Limitations on effectiveness
The following actual or potential limitations upon the effectiveness of retention of title clauses should be borne in mind:

  • If the buyer is a company in administration, no steps can be taken without the consent of the administrator or the permission of the court to repossess goods supplied pursuant to a retention of title clause . This prohibition also applies during any interim moratorium in an administration.
  • The retention of title clause must be properly incorporated in the contract between the seller and the buyer in order to be enforceable as a contract term. This is often where retention of title clauses fail. A signed set of terms and conditions, incorporating the retention clause will go a long way to establish incorporation of the term into the contract.
  • A retention of title clause may be ineffective if its operation is inconsistent with the overall trading relationship between the parties. For example, an all monies is unlikely to be effective in the context of an agreement to supply finished goods for immediate resale ).
  • Retention of title will be of little or no practical benefit where the goods supplied are perishable or have a low scrap value.
  • Retention of title is an area which generates a rapidly changing body of case law. Particular clauses are liable to be rendered ineffective by a court decision at any time, so a review of retention of title clauses is a particularly important aspect of the overall review of standard terms which sellers should be carrying out on a regular basis.

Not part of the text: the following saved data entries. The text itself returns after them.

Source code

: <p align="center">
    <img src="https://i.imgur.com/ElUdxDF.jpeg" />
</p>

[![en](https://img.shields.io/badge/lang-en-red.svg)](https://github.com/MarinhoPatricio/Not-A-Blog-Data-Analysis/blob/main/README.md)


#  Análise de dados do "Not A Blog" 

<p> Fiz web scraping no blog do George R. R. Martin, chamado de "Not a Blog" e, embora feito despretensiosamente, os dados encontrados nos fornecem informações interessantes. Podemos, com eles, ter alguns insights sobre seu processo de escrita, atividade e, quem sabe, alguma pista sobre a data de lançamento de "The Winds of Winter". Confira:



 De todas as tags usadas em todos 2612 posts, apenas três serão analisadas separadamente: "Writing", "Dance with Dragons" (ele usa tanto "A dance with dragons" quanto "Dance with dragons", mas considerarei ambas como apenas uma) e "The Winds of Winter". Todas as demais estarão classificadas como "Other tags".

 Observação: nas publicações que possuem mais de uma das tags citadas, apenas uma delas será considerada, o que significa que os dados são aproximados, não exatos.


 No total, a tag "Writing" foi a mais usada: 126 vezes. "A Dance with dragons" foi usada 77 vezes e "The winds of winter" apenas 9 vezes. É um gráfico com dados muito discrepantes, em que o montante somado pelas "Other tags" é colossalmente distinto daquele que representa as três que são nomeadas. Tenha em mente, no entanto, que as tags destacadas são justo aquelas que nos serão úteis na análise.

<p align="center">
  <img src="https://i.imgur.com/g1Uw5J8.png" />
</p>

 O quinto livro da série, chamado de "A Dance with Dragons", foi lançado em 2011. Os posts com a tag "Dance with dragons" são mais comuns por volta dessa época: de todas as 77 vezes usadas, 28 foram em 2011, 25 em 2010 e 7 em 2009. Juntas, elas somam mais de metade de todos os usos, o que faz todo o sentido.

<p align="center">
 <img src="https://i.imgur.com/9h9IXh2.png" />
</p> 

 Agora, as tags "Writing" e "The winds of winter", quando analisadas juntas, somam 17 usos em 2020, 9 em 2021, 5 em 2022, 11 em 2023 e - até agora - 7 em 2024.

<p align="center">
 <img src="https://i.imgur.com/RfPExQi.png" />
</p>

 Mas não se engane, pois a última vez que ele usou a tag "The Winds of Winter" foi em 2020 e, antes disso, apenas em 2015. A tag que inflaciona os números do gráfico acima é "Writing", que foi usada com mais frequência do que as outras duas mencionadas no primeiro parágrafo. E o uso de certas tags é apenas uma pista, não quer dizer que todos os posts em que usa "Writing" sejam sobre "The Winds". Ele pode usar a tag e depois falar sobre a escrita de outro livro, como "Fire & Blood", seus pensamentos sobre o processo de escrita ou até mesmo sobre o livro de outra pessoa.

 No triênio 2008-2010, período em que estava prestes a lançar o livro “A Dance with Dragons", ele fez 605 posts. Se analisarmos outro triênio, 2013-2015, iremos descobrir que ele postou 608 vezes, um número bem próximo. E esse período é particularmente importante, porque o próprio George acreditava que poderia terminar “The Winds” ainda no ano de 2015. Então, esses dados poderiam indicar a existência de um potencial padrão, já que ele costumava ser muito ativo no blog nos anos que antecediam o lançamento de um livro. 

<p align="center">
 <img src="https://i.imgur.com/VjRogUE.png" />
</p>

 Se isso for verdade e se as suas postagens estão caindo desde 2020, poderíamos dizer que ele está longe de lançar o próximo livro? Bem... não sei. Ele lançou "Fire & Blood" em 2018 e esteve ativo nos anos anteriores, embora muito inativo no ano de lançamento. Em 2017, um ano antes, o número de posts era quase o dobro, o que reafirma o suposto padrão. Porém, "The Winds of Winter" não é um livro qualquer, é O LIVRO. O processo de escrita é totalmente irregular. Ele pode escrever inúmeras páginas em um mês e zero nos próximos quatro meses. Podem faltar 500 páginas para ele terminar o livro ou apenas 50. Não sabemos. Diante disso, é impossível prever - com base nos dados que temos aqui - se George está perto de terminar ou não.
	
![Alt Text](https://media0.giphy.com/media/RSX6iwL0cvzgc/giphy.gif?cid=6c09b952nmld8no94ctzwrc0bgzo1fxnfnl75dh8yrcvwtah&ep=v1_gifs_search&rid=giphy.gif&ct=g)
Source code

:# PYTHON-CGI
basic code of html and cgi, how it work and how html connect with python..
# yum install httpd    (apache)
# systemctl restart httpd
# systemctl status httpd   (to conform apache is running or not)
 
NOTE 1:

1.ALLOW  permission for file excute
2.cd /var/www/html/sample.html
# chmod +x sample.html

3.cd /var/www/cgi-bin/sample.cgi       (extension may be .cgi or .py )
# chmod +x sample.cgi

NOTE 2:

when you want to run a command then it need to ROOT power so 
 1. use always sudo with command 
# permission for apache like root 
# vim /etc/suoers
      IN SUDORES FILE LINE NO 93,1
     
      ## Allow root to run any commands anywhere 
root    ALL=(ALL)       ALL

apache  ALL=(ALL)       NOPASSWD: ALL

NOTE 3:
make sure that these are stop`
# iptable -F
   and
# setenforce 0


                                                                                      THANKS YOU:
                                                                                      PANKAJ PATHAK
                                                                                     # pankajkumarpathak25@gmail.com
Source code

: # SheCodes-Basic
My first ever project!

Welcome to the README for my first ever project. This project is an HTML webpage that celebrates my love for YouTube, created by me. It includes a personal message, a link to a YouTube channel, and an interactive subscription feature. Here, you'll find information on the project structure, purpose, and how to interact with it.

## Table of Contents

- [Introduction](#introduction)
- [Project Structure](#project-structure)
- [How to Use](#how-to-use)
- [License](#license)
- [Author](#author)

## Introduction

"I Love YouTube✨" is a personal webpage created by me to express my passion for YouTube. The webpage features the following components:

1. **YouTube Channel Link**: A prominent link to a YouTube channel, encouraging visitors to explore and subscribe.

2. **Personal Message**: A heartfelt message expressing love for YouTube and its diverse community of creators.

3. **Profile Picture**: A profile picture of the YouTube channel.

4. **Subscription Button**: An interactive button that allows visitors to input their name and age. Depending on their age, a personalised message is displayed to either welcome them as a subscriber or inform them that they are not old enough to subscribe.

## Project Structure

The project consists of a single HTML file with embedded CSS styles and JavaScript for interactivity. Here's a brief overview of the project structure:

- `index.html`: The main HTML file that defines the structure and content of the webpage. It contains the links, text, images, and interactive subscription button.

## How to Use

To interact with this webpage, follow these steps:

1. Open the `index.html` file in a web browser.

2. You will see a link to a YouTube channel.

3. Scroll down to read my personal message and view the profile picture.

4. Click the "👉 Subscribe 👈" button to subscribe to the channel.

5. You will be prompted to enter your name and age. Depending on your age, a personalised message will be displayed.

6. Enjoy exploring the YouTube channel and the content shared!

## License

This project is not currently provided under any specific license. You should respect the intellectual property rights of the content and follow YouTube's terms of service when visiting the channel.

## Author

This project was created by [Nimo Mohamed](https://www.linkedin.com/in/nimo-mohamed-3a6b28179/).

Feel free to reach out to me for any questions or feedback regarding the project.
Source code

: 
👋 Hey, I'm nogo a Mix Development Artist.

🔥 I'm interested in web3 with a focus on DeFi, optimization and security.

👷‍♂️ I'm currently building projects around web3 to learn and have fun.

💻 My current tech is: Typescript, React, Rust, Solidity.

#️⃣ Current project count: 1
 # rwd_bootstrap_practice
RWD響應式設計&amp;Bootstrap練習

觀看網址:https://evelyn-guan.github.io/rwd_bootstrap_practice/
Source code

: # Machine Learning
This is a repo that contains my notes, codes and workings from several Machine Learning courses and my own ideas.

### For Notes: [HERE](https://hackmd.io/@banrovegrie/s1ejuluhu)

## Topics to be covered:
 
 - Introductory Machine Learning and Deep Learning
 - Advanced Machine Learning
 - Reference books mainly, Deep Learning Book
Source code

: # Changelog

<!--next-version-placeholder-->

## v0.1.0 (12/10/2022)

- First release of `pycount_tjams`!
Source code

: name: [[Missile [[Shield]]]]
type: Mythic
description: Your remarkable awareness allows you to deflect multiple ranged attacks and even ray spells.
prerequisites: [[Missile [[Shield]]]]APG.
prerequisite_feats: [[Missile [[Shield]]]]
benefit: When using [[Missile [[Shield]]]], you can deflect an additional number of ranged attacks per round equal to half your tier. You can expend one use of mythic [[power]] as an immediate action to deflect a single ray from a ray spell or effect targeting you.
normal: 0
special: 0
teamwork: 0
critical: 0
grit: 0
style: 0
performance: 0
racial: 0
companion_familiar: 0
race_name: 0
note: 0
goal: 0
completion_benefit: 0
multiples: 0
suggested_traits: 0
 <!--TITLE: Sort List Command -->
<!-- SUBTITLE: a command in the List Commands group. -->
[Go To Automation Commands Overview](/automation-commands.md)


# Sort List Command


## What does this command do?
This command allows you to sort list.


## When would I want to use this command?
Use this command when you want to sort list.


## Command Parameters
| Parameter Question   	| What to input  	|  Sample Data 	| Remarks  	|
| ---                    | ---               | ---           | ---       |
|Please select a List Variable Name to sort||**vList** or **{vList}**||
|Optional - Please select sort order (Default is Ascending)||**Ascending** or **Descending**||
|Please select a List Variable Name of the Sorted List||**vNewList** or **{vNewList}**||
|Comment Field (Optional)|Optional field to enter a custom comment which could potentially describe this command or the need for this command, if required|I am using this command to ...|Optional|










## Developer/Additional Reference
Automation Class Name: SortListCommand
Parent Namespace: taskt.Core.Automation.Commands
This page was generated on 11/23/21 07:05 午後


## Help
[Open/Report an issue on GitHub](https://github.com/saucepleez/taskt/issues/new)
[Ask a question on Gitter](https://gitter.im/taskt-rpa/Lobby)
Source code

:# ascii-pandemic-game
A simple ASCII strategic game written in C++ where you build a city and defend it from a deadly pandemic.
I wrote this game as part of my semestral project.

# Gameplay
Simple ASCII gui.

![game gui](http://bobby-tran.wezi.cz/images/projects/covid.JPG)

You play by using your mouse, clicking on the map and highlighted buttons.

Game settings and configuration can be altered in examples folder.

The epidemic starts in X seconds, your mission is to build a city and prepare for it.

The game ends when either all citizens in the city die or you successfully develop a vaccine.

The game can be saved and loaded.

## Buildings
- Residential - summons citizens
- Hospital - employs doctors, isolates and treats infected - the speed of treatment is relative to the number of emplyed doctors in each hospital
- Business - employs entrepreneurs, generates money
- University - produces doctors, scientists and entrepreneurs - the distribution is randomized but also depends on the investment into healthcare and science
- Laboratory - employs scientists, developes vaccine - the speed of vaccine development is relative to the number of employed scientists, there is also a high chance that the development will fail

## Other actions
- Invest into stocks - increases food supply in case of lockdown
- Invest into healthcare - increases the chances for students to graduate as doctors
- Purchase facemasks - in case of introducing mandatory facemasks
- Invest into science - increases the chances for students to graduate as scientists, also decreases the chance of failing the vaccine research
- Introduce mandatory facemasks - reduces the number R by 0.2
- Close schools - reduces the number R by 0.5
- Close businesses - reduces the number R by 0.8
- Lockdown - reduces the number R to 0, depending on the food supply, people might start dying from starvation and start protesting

Conclusion and alternatives
Decisions of the courts have severely restricted the effectiveness of complex mixed goods and proceeds of sale clauses. The most that a well-drafted retention of title clause is likely to achieve for a seller is:

  • The right to enter the buyer’s premises without trespassing.
  • The ability to recover goods stored at the buyer’s premises which can be identified as the seller’s, possibly to the extent of all sums owed by the buyer to the seller.
  •  A possible action for damages for conversion against a receiver or liquidator personally who sells goods which were identifiably the seller’s.
  • A retention of title clause should be regarded as an adjunct to a proper credit control system, not as a substitute for it. Where the seller has doubts as to the financial standing of the buyer, the seller should consider:
  • Reducing the period of credit allowed to the buyer, or the amount of credit, or both.
  • Taking alternative forms of security, such as a bank guarantee or letter of credit.
  •  Obtaining credit insurance. This has become more readily available in recent years, with a greater choice of tailor-made products on offer. The existence of a satisfactory set of standard terms of business is likely to be a precondition to obtaining such insurance.